>>>>
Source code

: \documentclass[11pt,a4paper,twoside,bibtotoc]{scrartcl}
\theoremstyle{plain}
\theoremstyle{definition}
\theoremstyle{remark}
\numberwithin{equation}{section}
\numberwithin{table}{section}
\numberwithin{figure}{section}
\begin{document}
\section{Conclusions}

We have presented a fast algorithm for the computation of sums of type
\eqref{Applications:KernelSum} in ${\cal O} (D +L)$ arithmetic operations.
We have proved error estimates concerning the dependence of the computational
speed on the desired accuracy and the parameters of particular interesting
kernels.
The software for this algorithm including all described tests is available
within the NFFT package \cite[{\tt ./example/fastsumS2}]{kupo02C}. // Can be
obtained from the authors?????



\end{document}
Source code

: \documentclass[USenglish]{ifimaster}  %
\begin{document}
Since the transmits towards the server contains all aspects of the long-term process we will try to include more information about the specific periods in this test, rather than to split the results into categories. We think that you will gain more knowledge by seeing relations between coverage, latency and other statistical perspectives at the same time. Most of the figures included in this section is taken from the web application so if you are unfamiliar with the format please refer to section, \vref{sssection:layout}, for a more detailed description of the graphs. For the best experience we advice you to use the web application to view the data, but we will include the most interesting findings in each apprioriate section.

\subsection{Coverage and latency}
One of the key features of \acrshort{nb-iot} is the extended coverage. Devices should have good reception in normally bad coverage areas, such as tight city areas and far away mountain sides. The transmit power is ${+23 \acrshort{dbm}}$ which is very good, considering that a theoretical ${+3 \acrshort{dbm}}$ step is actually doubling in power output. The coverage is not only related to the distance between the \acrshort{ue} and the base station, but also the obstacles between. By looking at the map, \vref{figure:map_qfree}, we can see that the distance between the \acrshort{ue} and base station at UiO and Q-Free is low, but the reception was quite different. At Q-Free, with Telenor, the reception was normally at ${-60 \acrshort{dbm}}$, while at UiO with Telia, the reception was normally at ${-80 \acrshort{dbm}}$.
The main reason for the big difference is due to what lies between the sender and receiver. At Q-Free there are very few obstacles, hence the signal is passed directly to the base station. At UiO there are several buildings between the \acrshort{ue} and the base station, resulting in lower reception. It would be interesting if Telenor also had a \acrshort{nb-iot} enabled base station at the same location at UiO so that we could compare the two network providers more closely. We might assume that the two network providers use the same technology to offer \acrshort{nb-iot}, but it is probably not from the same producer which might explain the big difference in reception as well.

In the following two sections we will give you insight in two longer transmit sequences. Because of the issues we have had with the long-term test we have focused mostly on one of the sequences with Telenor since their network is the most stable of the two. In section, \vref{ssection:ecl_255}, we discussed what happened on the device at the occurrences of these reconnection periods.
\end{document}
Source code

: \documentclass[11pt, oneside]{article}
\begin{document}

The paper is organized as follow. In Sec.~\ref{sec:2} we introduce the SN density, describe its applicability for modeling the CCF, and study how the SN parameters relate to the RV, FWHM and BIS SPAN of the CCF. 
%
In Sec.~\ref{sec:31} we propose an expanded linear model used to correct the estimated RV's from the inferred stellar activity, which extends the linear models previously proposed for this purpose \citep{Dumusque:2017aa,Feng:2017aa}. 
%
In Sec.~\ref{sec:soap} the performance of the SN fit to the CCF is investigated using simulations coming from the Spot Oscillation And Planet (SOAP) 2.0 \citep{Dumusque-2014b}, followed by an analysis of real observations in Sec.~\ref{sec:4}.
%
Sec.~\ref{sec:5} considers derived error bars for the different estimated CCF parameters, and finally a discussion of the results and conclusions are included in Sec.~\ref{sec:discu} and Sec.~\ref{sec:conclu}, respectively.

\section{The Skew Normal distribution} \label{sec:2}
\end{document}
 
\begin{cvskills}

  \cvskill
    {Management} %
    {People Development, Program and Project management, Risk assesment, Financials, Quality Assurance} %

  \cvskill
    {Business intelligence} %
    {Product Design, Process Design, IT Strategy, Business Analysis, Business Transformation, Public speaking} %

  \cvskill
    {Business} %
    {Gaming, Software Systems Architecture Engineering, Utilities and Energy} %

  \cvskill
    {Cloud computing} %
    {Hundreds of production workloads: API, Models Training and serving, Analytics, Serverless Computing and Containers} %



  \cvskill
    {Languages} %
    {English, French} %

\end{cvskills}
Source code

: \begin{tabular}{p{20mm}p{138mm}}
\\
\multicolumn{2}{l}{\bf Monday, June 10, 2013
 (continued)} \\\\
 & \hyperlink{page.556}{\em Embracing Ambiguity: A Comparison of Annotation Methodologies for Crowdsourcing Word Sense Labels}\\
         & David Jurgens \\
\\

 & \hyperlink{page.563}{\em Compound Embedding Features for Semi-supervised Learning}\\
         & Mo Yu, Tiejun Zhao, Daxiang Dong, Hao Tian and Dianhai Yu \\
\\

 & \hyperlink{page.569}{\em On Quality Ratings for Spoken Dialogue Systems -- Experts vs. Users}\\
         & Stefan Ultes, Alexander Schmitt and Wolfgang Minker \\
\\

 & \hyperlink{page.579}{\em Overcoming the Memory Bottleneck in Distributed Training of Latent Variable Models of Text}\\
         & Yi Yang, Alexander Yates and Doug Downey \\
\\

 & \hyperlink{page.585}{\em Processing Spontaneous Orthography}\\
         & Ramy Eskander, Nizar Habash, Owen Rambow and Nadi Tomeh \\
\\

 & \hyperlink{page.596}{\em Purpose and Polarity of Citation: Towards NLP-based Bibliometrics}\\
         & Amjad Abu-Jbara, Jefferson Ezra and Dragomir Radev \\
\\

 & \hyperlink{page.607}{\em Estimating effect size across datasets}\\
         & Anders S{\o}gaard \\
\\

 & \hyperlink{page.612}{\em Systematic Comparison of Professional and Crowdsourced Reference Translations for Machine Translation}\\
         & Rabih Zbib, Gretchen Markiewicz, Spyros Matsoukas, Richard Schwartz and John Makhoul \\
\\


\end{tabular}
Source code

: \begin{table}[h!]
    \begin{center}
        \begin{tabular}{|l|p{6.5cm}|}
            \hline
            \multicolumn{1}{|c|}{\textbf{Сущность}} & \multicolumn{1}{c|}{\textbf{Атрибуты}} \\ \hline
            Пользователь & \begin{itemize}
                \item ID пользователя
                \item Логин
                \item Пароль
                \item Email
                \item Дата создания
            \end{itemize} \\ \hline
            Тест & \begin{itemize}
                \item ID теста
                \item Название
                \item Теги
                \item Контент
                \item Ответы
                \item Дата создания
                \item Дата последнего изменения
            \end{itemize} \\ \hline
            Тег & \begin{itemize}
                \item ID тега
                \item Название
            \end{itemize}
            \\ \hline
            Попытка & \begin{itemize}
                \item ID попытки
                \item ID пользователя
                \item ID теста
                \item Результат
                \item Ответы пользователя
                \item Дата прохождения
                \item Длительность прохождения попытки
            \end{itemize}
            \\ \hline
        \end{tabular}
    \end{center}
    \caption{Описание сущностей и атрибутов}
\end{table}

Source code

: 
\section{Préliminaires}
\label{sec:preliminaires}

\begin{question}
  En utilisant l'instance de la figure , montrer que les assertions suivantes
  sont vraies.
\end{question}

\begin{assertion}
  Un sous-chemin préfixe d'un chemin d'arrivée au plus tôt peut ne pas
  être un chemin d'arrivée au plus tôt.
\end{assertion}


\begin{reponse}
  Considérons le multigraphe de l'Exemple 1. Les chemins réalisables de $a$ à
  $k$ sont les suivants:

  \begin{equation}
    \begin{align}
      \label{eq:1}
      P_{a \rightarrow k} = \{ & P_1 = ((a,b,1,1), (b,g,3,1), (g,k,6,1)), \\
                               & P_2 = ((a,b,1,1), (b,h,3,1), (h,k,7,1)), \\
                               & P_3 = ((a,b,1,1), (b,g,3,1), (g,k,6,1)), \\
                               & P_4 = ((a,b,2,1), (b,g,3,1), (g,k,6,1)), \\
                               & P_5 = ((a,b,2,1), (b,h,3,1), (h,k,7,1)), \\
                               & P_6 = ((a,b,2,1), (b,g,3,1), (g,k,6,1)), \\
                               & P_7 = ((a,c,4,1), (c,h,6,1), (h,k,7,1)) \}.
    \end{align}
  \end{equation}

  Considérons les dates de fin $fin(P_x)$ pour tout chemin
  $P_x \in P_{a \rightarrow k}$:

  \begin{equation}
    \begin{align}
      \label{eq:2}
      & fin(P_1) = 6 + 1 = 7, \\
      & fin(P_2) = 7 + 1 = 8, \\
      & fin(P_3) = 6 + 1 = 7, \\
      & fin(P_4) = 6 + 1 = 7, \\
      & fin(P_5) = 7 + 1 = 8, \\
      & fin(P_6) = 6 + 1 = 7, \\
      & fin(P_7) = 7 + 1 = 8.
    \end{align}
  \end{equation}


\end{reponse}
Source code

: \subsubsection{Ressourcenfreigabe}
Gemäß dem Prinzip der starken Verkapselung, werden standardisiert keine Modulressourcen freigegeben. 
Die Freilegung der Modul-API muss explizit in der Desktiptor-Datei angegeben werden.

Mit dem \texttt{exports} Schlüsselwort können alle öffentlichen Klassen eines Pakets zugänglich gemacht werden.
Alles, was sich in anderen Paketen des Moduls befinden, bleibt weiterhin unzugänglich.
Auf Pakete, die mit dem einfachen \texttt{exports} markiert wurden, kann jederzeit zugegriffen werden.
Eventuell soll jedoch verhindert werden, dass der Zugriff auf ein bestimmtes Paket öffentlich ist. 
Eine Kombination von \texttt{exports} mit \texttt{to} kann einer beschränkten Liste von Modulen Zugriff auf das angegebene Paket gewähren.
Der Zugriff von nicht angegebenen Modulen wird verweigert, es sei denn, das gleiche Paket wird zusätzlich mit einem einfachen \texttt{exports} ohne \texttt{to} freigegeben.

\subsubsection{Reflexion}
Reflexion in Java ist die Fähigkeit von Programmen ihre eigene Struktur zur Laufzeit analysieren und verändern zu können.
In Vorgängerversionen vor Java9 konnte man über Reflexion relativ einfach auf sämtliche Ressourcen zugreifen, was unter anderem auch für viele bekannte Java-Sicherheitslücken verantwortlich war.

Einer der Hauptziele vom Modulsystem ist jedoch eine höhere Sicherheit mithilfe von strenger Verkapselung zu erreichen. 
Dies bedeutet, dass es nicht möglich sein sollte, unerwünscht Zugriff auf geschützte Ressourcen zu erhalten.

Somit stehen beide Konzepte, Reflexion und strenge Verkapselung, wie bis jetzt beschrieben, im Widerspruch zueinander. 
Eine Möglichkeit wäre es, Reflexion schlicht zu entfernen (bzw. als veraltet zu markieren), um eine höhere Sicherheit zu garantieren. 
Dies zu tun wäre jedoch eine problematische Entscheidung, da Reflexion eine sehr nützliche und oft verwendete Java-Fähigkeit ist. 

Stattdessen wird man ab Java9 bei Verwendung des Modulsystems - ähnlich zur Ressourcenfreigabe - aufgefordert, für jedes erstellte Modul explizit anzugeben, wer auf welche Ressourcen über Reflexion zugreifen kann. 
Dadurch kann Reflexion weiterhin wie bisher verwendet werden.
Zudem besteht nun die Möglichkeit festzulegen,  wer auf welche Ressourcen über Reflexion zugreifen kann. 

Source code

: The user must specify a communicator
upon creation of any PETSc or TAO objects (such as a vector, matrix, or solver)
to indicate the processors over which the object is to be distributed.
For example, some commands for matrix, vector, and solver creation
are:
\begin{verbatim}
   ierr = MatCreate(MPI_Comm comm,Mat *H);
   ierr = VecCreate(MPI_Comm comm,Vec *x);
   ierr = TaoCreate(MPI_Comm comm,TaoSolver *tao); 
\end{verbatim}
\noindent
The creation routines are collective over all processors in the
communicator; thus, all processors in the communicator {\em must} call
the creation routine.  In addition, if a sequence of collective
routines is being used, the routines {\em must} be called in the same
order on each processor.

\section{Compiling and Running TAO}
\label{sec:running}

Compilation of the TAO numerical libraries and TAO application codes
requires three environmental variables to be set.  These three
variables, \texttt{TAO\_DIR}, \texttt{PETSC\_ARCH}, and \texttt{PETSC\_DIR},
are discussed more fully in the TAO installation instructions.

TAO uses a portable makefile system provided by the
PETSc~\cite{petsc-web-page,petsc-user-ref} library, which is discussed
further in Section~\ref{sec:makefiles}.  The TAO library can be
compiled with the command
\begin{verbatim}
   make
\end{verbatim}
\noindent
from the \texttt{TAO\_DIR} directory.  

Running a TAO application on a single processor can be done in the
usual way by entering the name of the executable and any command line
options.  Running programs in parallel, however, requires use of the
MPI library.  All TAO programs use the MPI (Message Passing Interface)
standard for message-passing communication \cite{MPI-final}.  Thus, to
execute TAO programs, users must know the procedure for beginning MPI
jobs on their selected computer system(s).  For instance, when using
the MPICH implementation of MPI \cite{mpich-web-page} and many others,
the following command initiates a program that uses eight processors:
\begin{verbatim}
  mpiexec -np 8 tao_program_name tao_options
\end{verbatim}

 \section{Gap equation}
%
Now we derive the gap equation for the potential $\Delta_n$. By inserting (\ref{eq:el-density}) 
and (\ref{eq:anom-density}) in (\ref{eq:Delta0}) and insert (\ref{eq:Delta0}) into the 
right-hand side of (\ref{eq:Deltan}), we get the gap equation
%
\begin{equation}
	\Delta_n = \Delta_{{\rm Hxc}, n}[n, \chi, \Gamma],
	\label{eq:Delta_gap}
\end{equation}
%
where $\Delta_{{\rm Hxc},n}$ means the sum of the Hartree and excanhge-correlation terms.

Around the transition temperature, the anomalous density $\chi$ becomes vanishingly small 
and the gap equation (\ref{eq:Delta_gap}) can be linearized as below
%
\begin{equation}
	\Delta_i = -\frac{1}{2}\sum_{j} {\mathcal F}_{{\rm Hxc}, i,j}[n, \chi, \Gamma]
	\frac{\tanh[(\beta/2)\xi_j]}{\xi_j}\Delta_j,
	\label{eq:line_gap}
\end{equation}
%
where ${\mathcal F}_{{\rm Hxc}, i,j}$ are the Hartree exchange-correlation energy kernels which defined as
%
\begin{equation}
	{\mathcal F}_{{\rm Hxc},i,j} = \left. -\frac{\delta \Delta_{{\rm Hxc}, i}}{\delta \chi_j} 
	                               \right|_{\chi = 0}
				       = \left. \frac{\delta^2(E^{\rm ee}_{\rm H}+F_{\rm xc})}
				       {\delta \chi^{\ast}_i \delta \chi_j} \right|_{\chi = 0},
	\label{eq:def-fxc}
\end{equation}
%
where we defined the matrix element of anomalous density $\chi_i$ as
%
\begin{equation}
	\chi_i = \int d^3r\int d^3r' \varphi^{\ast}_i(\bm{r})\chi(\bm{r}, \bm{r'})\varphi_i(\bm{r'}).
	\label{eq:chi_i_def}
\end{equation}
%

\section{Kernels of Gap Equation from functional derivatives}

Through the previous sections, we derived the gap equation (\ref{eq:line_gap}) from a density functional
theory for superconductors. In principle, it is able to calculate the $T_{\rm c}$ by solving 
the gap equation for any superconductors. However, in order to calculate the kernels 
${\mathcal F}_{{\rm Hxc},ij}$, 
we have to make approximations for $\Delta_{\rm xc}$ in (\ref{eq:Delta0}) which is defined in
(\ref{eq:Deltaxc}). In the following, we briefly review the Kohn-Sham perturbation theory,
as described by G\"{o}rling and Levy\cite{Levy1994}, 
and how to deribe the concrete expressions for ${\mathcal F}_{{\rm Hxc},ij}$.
<<<<
• **Instructions to follow**
Copy each line above that has the word "weiterhin".

• **Result**
Alles, was sich in anderen Paketen des Moduls befinden, bleibt weiterhin unzugänglich.
Dadurch kann Reflexion weiterhin wie bisher verwendet werden.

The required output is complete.